### WHAT YOU WILL DO
Work through the records that follow and return each line containing the word "when".

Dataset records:
|---|
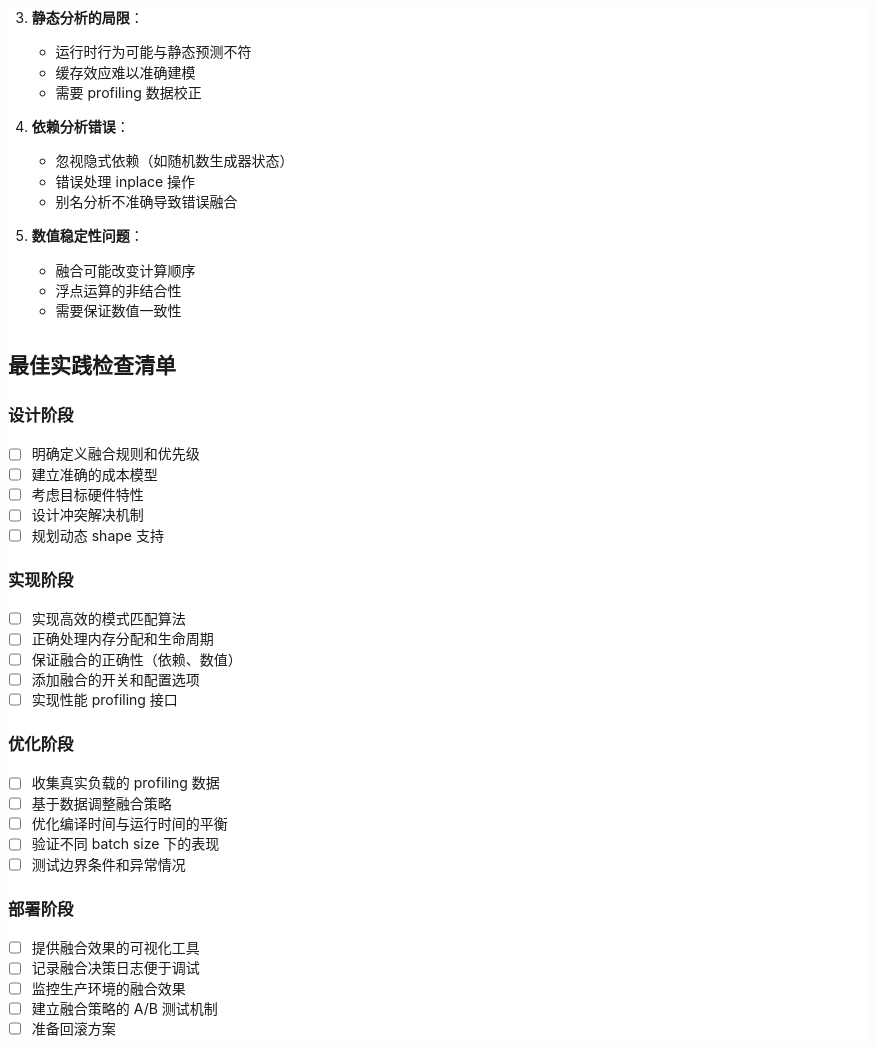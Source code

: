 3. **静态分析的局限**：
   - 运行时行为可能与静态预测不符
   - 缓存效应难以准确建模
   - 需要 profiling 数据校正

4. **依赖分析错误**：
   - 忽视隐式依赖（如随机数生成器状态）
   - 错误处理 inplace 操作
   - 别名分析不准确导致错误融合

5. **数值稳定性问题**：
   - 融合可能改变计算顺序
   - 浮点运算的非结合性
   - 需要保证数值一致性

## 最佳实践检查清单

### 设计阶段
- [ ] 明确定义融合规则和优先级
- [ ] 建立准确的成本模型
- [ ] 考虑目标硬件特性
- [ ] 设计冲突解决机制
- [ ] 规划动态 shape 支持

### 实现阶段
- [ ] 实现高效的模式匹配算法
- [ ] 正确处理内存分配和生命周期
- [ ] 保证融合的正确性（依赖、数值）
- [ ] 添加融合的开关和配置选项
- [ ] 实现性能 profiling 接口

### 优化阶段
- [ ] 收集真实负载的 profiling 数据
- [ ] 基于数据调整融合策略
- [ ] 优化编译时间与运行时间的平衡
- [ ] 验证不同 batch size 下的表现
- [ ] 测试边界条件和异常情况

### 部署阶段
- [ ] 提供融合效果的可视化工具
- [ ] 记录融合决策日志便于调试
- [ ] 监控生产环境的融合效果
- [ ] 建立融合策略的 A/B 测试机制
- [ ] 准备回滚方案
|---|
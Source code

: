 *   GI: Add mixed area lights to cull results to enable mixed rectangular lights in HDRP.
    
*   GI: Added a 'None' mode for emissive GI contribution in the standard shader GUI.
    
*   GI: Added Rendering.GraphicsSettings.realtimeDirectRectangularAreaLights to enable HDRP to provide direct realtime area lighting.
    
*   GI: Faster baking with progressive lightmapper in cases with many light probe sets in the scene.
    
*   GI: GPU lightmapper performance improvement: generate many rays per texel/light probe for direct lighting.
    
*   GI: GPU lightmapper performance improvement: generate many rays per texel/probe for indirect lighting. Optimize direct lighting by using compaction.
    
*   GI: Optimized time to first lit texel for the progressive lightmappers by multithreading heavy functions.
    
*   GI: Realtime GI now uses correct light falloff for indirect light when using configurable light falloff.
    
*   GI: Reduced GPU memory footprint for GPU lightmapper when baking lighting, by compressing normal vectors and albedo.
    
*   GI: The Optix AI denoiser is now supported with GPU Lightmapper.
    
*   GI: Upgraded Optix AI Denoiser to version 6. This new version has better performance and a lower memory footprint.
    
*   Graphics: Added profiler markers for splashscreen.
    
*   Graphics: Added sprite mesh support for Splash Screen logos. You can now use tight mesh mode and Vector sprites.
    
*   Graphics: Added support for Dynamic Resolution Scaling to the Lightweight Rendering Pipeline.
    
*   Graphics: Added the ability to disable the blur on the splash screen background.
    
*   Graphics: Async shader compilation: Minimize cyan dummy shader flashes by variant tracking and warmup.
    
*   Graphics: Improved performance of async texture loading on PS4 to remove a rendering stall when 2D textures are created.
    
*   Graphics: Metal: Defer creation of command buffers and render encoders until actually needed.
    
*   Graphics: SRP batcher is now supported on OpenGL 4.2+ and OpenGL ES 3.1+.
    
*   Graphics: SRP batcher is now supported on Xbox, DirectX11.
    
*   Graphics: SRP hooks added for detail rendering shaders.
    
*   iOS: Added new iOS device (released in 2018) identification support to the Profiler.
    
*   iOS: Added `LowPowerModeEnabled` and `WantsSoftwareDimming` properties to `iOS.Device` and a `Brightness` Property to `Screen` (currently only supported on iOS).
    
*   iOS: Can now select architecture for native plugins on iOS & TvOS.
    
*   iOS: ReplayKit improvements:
|---|
### RESPONSE TO THIS TASK
*   GI: Realtime GI now uses correct light falloff for indirect light when using configurable light falloff.
*   GI: Reduced GPU memory footprint for GPU lightmapper when baking lighting, by compressing normal vectors and albedo.
*   Graphics: Improved performance of async texture loading on PS4 to remove a rendering stall when 2D textures are created.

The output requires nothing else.